Alexander Tyler: (source -- suspicions about authenticity)
A democracy cannot exist as a permanent form of government. It can only exist until the voters discover that they can vote themselves money from the public treasure. From that moment on the majority always votes for the candidates promising the most money from the public treasury, with the result that a democracy always collapses over loose fiscal policy followed by a dictatorship.

The average age of the world's great civilizations has been two hundred years. These nations have progressed through the following sequence: from bondage to spiritual faith, from spiritual faith to great courage, from courage to liberty, from liberty to abundance, from abundance to selfishness, from selfishness to complacency from complacency to apathy, from apathy to dependency, from dependency back to bondage.

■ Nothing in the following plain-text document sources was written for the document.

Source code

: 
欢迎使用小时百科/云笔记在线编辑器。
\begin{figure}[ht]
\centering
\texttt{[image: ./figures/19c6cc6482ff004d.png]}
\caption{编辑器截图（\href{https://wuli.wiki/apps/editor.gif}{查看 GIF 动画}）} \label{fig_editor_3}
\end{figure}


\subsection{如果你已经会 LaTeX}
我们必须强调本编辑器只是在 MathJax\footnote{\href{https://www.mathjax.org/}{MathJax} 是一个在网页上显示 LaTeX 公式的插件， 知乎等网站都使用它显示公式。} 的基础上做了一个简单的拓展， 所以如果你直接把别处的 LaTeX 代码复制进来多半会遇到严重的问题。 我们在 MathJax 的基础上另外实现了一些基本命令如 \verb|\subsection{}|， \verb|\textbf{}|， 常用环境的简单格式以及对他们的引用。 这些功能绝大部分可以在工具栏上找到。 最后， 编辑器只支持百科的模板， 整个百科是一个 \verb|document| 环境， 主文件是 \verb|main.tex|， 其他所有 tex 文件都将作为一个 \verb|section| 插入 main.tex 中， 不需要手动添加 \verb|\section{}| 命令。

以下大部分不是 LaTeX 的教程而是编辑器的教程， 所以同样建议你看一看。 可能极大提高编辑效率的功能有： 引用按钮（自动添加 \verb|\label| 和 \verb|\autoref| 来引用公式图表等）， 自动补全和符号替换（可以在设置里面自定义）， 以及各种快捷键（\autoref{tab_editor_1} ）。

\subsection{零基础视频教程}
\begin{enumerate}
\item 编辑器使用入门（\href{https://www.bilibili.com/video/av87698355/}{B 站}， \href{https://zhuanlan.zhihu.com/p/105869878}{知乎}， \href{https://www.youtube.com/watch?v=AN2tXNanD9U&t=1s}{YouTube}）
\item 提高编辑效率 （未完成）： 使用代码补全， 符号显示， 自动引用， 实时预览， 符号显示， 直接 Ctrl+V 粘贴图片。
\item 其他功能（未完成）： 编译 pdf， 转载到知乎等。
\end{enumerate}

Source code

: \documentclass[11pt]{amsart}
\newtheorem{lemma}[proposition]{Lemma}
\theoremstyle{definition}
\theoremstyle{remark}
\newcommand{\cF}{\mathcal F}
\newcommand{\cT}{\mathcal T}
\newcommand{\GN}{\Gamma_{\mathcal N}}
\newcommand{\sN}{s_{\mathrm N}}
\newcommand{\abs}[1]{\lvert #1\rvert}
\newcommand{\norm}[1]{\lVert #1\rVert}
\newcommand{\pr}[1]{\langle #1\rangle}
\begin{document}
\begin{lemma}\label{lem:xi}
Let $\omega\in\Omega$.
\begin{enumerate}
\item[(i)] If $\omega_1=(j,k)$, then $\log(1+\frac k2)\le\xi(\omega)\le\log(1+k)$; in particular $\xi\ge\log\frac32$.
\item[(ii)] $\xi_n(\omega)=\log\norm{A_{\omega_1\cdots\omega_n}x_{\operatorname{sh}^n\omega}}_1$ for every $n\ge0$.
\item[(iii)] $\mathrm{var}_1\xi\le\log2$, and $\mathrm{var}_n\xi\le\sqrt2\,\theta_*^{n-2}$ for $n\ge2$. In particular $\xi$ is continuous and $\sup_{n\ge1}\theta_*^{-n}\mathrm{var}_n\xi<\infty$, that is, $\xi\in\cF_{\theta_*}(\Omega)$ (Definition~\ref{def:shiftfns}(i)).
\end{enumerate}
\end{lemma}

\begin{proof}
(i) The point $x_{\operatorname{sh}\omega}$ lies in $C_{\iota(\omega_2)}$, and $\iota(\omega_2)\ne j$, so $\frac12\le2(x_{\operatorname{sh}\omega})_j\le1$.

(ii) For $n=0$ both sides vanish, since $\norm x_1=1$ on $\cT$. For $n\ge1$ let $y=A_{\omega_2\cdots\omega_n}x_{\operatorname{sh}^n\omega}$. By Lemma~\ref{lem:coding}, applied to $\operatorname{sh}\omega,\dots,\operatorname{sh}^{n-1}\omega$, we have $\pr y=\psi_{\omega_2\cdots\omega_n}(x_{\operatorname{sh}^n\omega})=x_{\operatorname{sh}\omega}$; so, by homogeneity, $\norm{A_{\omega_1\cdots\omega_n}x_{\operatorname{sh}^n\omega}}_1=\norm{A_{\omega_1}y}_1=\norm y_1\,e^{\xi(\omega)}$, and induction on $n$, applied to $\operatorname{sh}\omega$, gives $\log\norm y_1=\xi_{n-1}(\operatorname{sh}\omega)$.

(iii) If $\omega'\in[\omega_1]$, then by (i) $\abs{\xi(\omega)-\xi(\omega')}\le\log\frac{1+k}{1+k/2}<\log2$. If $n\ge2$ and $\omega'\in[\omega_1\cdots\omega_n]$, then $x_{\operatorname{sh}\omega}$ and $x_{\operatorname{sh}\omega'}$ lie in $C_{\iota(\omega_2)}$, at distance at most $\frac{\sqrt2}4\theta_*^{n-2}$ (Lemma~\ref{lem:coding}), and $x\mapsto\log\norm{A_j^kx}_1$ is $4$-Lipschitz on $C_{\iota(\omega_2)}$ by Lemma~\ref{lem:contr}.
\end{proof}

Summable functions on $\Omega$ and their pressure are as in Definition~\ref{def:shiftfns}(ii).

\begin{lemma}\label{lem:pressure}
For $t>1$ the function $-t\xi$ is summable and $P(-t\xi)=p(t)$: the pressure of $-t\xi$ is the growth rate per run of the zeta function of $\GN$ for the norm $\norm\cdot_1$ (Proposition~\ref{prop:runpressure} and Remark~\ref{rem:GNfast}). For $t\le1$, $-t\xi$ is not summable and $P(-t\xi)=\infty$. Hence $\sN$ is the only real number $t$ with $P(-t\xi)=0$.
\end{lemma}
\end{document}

Theodore Roosevelt (1858-1919), 26th US President:
"A man who has never gone to school may steal from a freight car; but if he has a university education, he may steal the whole railroad."

Donald Myers (my Ph.D. advisor):
"If you are happy where you are I don't blame you for staying: sometimes the bigger pond turns out to be filled with hot water."

Thomas Friedman (New York Times, May 4, 2008)
We are not as powerful as we used to be because over the past three decades, the Asian values of our parents generation -- work hard, study, save, invest, live within your means -- have given way to subprime values: "You can have the American dream -- a house -- with no money down and no payments for two years."

Aldo Leopold:
Only the mountain has lived long enough to listen objectively to to the howl of a wolf. (source)

Paracelsus, sometimes called the father of toxicology, wrote:
German: Alle Ding' sind Gift, und nichts ohn' Gift; allein die Dosis macht, da ein Ding kein Gift ist.
"All things are poison, and nothing is without poison; only the dose permits something not to be poisonous."

Or, more commonly,

"The dose makes the poison."

That is to say, substances considered toxic are harmless in small doses, and conversely an ordinarily harmless substance can be deadly if over-consumed.

Nancy Newhall (quoted in John McPhee's Encounters with the Archdruid, 1971)
The wilderness holds answers to questions man has not yet learned to ask.

Epictetus (on Desire and Physics):
"Under no circumstances ever say 'I have lost something,' only 'I returned it.' Did a child of yours die? No, it was returned. Your wife died? No, she was returned. 'My land was confiscated.' No, it too was returned."

Martin Luther King Jr.:
"For here on either side of the wall are God's children and no man-made barrier can obliterate that fact." (September of 1964, during a visit to Germany, Martin Luther King Jr. thrilled audiences in both East and West Berlin with his talk of the need for brotherhood to a people divided by the Berlin Wall.)